Open hiroshinoji opened 8 years ago
Now CabochaAnnotator replaces the old annotations (chunks and dependencies) if exist.
Another option:
Anyway, each annotation should have an attribute recording the used annotator, e.g.:
<tokens annotators="juman">...</tokens>
<tokens annotators="knp">...</tokens>
I've changed this behavior of cabocha in d17b7511251c21be2f9be0de812227d4375a6b97 to remain the old annotation, because now annotator name (cabocha) is recorded on every element.
It may be better to support some option to decide whether leaving or replacing the old annotation as in -knp.replaceJumanTokens
Generally, remaining the same type of annotations with different annotators seems to make the lower-level processing a bit complicated, so the default behavior might be better to replace the old annotation.

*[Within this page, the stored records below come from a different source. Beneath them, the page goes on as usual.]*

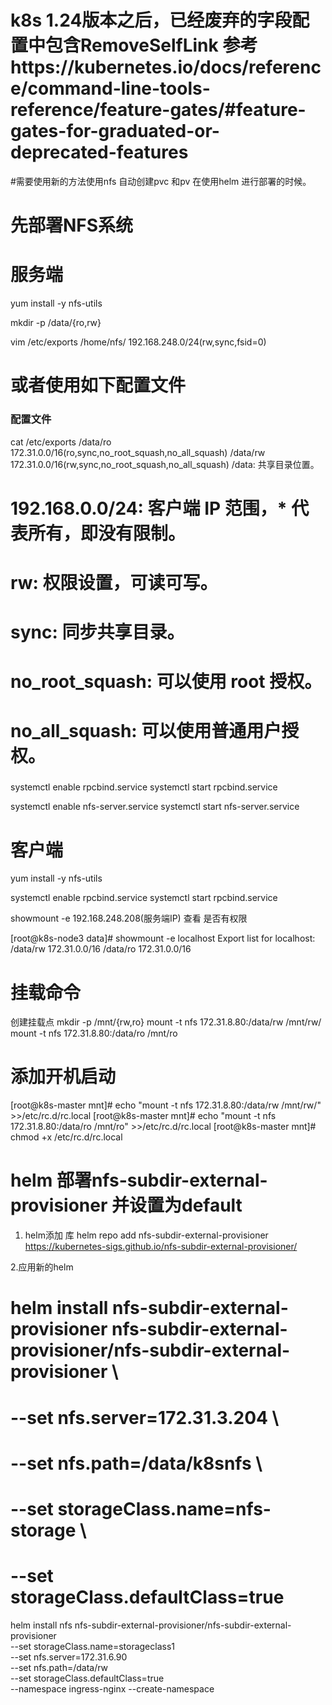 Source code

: # k8s 1.24版本之后，已经废弃的字段配置中包含RemoveSelfLink 参考https://kubernetes.io/docs/reference/command-line-tools-reference/feature-gates/#feature-gates-for-graduated-or-deprecated-features
#需要使用新的方法使用nfs 自动创建pvc 和pv 在使用helm 进行部署的时候。

# 先部署NFS系统
# 服务端

yum install -y nfs-utils


mkdir -p /data/{ro,rw} 

vim /etc/exports
/home/nfs/ 192.168.248.0/24(rw,sync,fsid=0)
# 或者使用如下配置文件
### 配置文件
cat /etc/exports
/data/ro        172.31.0.0/16(ro,sync,no_root_squash,no_all_squash)
/data/rw        172.31.0.0/16(rw,sync,no_root_squash,no_all_squash)
/data: 共享目录位置。
# 192.168.0.0/24: 客户端 IP 范围，* 代表所有，即没有限制。
# rw: 权限设置，可读可写。
# sync: 同步共享目录。
# no_root_squash: 可以使用 root 授权。
# no_all_squash: 可以使用普通用户授权。


###


systemctl enable rpcbind.service
systemctl start rpcbind.service

systemctl enable nfs-server.service
systemctl start nfs-server.service


# 客户端
yum install -y nfs-utils

systemctl enable rpcbind.service
systemctl start rpcbind.service

showmount -e 192.168.248.208(服务端IP)  查看 是否有权限

[root@k8s-node3 data]#  showmount -e localhost
Export list for localhost:
/data/rw 172.31.0.0/16
/data/ro 172.31.0.0/16

# 挂载命令
创建挂载点
mkdir -p /mnt/{rw,ro}
mount -t nfs 172.31.8.80:/data/rw /mnt/rw/
mount -t nfs 172.31.8.80:/data/ro /mnt/ro

# 添加开机启动
[root@k8s-master mnt]# echo  "mount -t nfs 172.31.8.80:/data/rw /mnt/rw/" >>/etc/rc.d/rc.local 
[root@k8s-master mnt]# echo "mount -t nfs 172.31.8.80:/data/ro /mnt/ro" >>/etc/rc.d/rc.local 
[root@k8s-master mnt]# chmod +x /etc/rc.d/rc.local 

# helm 部署nfs-subdir-external-provisioner 并设置为default

1. helm添加 库
helm repo add nfs-subdir-external-provisioner https://kubernetes-sigs.github.io/nfs-subdir-external-provisioner/

2.应用新的helm
# helm install nfs-subdir-external-provisioner nfs-subdir-external-provisioner/nfs-subdir-external-provisioner \
#     --set nfs.server=172.31.3.204 \
#     --set nfs.path=/data/k8snfs \
#     --set storageClass.name=nfs-storage \
#     --set storageClass.defaultClass=true


helm install nfs  nfs-subdir-external-provisioner/nfs-subdir-external-provisioner \
    --set storageClass.name=storageclass1 \
    --set nfs.server=172.31.6.90 \
    --set nfs.path=/data/rw \
    --set storageClass.defaultClass=true \
    --namespace ingress-nginx  --create-namespace
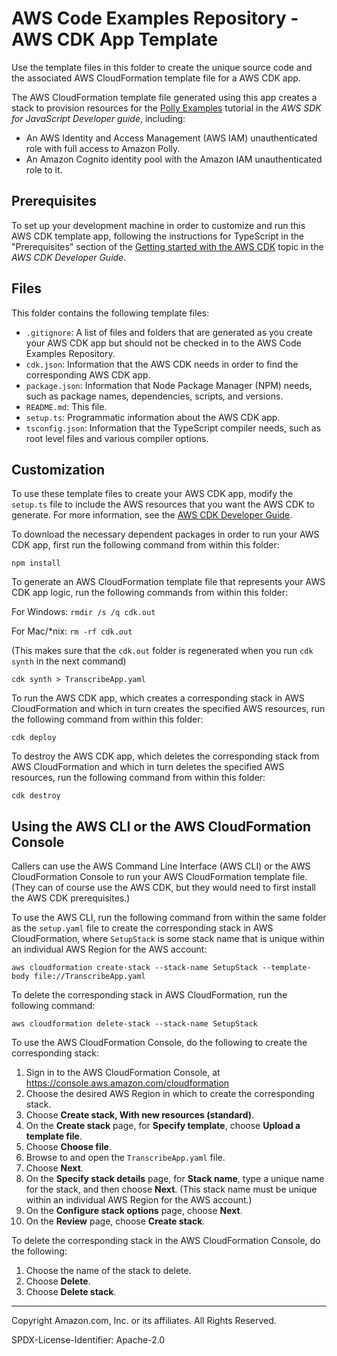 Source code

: # AWS Code Examples Repository - AWS CDK App Template

Use the template files in this folder to create the unique source code and the associated AWS CloudFormation template file for a AWS CDK app.

The AWS CloudFormation template file generated using this app creates a stack to provision resources for the
[Polly Examples](https://docs.aws.amazon.com/cdk/latest/guide/polly-example-synthesize-to-s3.html) tutorial in the *AWS SDK for JavaScript Developer guide*, including:
- An AWS Identity and Access Management (AWS IAM) unauthenticated role with full access to Amazon Polly. 
- An Amazon Cognito identity pool with the Amazon IAM unauthenticated role to it.

## Prerequisites

To set up your development machine in order to customize and run this AWS CDK template app, following the instructions for TypeScript in the "Prerequisites" section of the [Getting started with the AWS CDK](https://docs.aws.amazon.com/cdk/latest/guide/getting_started.html) topic in the *AWS CDK Developer Guide*.

## Files

This folder contains the following template files:

* ``.gitignore``: A list of files and folders that are generated as you create your AWS CDK app but should not be checked in to the AWS Code Examples Repository.
* ``cdk.json``: Information that the AWS CDK needs in order to find the corresponding AWS CDK app.
* ``package.json``: Information that Node Package Manager (NPM) needs, such as package names, dependencies, scripts, and versions.
* ``README.md``: This file.
* ``setup.ts``: Programmatic information about the AWS CDK app.
* ``tsconfig.json``: Information that the TypeScript compiler needs, such as root level files and various compiler options.

## Customization

To use these template files to create your AWS CDK app, modify the ``setup.ts`` file to include the AWS resources that you want the AWS CDK to generate. For more information, see the [AWS CDK Developer Guide](https://docs.aws.amazon.com/cdk/latest/guide).

To download the necessary dependent packages in order to run your AWS CDK app, first run the following command from within this folder:

``npm install``

To generate an AWS CloudFormation template file that represents your AWS CDK app logic, run the following commands from within this folder:

For Windows: ``rmdir /s /q cdk.out``

For Mac/*nix: ``rm -rf cdk.out``

(This makes sure that the ``cdk.out`` folder is regenerated when you run ``cdk synth`` in the next command)

``cdk synth > TranscribeApp.yaml``

To run the AWS CDK app, which creates a corresponding stack in AWS CloudFormation and which in turn creates the specified AWS resources, run the following command from within this folder:

``cdk deploy``

To destroy the AWS CDK app, which deletes the corresponding stack from AWS CloudFormation and which in turn deletes the specified AWS resources, run the following command from within this folder:

``cdk destroy``

## Using the AWS CLI or the AWS CloudFormation Console

Callers can use the AWS Command Line Interface (AWS CLI) or the AWS CloudFormation Console to run your AWS CloudFormation template file. (They can of course use the AWS CDK, but they would need to first install the AWS CDK prerequisites.)

To use the AWS CLI, run the following command from within the same folder as the ``setup.yaml`` file to create the corresponding stack in AWS CloudFormation, where ``SetupStack`` is some stack name that is unique within an individual AWS Region for the AWS account:

``aws cloudformation create-stack --stack-name SetupStack --template-body file://TranscribeApp.yaml``

To delete the corresponding stack in AWS CloudFormation, run the following command:

``aws cloudformation delete-stack --stack-name SetupStack``

To use the AWS CloudFormation Console, do the following to create the corresponding stack:

1. Sign in to the AWS CloudFormation Console, at https://console.aws.amazon.com/cloudformation
1. Choose the desired AWS Region in which to create the corresponding stack.
1. Choose **Create stack, With new resources (standard)**.
1. On the **Create stack** page, for **Specify template**, choose **Upload a template file**.
1. Choose **Choose file**.
1. Browse to and open the ``TranscribeApp.yaml`` file.
1. Choose **Next**.
1. On the **Specify stack details** page, for **Stack name**, type a unique name for the stack, and then choose **Next**. (This stack name must be unique within an individual AWS Region for the AWS account.)
1. On the **Configure stack options** page, choose **Next**.
1. On the **Review** page, choose **Create stack**.

To delete the corresponding stack in the AWS CloudFormation Console, do the following:

1. Choose the name of the stack to delete.
1. Choose **Delete**.
1. Choose **Delete stack**.

---

Copyright Amazon.com, Inc. or its affiliates. All Rights Reserved.

SPDX-License-Identifier: Apache-2.0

Currently, if we apply two annotators which annotate the same element, both are added to the result. Stanford CoreNLP instead overrides the old annotation. Following this, I implemented a method that checks whether there already exist the same elements when adding XML elements. Such duplicate occurs, e.g., when running a joint parser of POS and tree after applying POS tagger.
I plan to push this modification but I was also wondering this overriding method is the best way to resolve conflicts. Maybe it's better also to output some warnings, but this may be future work.